In my recent ceremony of sound healing, I saw the boy again in my trance. It was a beautiful moment, a healing moment. As I went deeper into calmness, I heard the hum of the universe.

It is this boy I traveled with in many dreams. Three-and-half years of moving through troubled terrain and situations. I stepped in and out of relationships always mindful of the child’s care. It is a sacred reality, these dreams.

Later in a trance dream a woman who always eyed me with suspicion took on a gentler demeanor as I lit matches in a darkened place where she prepared a bath for her child. I lit candles and purposely avoided kerosene lamps. She took comfort in my effort. I saw grime and beauty in the night’s low light—a comforting place.

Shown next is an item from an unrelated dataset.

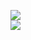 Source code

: [![](https://img.shields.io/badge/Made%20With-Github%20Spray-lightgrey.svg?style=for-the-badge&logo=github)](https://github.com/Annihil/github-spray#28374)  
[![](https://i.imgur.com/2DrTn0Z.gif)](https://github.com/Annihil/github-spray)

Earlier that day, my lady love and I drove a worn Cadillac onto a rough but well-used dirt road out to the edge of a chasm so wide and fertile. Down a steep hill we took a shortcut. She drove with ease and confidence. I held faith. She handed me my truck keys and said she would stay with the car. She motioned me ahead. She said I started out on this mission alone and alone I must finish it. She waited with the Cadillac there on the rim.

At an intersection of a town, I found me in a left turn lane.

To avoid something or someone, a man threw a chunk of rock onto the hood of my truck. It was not personal, just an unavoidable situation in his mind and I don’t think he even noticed me there.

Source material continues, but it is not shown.